Automation, cloning, dbaas, em12c, private cloud, snap clone

[This is a repost of my original blog on Oracle blog from about a year ago.]

Lets look at a relatively new feature in EM that has generated significant interest in a very short time – EM 12c DBaaS Snap Clone.

The ‘Oracle Cloud Management Pack for Oracle Database’ a.k.a
the Database as a Service (DBaaS) feature in EM 12c has grown tremendously
since its release two years ago.  It started with basic single instance and RAC database provisioning, a technical service catalog, an out of box self service portal, metering and chargeback, etc. But since then we have added provisioning of schemas and pluggable databases, add/remove of Dataguard standby databases, full clones using RMAN backups, and Snap Clone. This video showcases the various EM12c DBaaS features.

This blog will cover one of the most exciting and popular features – Snap Clone. In one line, Snap Clone is a self service approach to creating rapid and space
efficient clones of large (~TB) databases.
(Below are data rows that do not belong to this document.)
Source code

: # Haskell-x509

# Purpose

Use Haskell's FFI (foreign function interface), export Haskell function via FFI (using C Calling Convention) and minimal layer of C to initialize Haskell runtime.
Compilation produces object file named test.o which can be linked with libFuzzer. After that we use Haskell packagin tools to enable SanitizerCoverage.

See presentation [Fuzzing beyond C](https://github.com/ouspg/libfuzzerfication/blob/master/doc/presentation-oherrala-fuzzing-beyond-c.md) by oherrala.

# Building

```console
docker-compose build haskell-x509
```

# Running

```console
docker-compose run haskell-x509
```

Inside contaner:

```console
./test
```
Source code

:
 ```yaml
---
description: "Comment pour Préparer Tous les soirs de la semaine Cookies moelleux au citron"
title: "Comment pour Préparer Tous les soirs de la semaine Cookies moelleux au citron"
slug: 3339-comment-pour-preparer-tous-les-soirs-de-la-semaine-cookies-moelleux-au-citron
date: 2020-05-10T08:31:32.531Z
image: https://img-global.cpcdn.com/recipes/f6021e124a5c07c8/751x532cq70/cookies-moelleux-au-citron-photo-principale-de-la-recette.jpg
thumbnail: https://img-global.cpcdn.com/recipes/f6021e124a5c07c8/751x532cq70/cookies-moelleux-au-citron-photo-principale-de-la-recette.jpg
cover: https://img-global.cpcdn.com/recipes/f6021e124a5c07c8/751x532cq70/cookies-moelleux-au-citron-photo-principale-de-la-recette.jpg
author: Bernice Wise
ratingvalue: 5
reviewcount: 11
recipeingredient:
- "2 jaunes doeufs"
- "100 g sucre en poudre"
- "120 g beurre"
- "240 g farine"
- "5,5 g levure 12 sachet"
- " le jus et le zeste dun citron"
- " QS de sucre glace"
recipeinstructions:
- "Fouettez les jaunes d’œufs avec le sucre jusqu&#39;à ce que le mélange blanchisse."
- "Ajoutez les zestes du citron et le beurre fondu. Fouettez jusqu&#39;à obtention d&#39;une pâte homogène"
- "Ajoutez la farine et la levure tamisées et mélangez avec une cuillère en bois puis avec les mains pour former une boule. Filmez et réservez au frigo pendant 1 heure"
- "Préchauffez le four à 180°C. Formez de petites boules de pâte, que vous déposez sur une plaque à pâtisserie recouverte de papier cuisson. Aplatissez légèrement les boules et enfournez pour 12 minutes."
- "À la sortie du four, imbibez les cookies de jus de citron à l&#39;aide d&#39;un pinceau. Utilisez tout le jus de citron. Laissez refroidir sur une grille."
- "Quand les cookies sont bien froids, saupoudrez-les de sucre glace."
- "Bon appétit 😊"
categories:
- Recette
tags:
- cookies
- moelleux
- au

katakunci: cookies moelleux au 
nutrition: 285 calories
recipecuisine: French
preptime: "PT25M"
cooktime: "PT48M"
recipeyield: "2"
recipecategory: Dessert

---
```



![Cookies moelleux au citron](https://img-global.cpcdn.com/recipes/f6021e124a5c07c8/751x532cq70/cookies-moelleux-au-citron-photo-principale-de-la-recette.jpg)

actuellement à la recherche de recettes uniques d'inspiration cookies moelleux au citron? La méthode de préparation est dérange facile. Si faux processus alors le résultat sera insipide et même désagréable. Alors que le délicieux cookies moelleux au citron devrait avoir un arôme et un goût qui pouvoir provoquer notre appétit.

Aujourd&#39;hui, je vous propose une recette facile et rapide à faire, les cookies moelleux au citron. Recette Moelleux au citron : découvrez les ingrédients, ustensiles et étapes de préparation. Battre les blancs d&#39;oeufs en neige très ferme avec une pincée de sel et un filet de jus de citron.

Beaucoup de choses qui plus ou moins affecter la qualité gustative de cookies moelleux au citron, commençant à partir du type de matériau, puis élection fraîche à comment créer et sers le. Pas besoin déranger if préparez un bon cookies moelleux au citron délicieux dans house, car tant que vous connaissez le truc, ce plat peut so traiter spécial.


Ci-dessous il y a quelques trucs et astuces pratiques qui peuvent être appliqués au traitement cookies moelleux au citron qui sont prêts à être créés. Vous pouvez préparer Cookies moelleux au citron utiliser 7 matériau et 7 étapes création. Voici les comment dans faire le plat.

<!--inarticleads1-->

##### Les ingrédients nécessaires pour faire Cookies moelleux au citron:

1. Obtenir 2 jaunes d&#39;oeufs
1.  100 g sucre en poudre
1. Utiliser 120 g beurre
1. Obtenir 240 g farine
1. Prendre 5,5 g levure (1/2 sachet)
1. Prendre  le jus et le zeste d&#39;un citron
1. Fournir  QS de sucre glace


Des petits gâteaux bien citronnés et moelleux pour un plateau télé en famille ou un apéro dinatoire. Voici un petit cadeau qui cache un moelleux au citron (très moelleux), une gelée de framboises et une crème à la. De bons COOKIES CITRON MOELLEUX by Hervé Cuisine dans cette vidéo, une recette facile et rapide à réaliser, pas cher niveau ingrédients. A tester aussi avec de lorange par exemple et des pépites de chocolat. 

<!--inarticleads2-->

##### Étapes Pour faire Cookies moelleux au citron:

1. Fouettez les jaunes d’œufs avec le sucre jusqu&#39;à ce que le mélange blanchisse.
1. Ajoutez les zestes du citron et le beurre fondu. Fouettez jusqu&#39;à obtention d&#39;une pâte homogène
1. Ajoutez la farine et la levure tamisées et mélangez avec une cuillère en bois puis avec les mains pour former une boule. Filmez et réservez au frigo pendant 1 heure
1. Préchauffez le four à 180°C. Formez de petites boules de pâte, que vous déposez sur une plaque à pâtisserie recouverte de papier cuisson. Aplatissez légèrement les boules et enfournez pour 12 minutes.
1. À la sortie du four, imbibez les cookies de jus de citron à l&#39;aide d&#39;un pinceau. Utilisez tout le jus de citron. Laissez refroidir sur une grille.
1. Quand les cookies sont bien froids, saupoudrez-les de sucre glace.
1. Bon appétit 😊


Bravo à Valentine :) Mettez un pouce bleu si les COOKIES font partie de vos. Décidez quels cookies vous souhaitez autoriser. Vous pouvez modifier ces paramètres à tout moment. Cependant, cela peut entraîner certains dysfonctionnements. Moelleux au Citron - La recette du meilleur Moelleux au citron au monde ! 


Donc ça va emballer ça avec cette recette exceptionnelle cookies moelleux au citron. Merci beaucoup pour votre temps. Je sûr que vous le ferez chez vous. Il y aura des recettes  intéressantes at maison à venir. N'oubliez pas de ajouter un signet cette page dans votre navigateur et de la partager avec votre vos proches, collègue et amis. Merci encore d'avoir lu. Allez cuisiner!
Self Service – empowers the end users (developers, testers, data analysts, etc) to get access to database clones whenever they need it.
Rapid – implies the time it takes to clone the database. This is in minutes and not hours, days, or weeks.
Space Efficient – represents the significant reduction in storage (>90%) required for cloning databases

Customer Scenario

To best explain the benefits of Snap Clone, let’s look at a Banking customer scenario:

• 5 production databases total 30 TB of storage
• All 5 production databases have a standby
• Clones of the production database are required for data analysis and reporting
• 6 total clones across different teams every quarter
• For security reasons, sensitive data has to be masked prior to cloning

Based on the above scenario, the storage required, if using traditional cloning techniques, can be calculated as follows:

5 Prod DB                  = 30 TB
5 Standby DB            = 30 TB
5 Masked DB             = 30 TB (These will be used for creating clones)
6 Clones (6 * 30 TB) = 180 TB
——————
Total                           = 270 TB
Time = days to weeks

As the numbers indicate, this is quite horrible. Not only 30 TB turn into 270 TB, creating 6 clones of all production databases would take forever. In addition to this, there are other issues with data cloning like:

• Lack of automation. Scripts are good but often not a long term solution.
• Traditional cloning techniques are slow while, existing storage vendor solutions are DBA unfriendly
• Data explosion often outpaces storage capacity and hurts ITs ability to provide clones for dev and testing
• Archaic processes that require multiple users to share a single clone, or only supports fixed refresh cycles
• Different priorities between DBAs and Storage admins

Snap Clone to the Rescue

All of the above issues lead to slow turnaround times, and users have to wait for days and weeks to get access to their databases. Basically, we end up with competing priorities and requirements, where the user demands self service access, rapid cloning, and the ability to revert data changes, while IT demands standardization, better control, reduction in storage and administrative overhead, better visibility into the database stack, etc.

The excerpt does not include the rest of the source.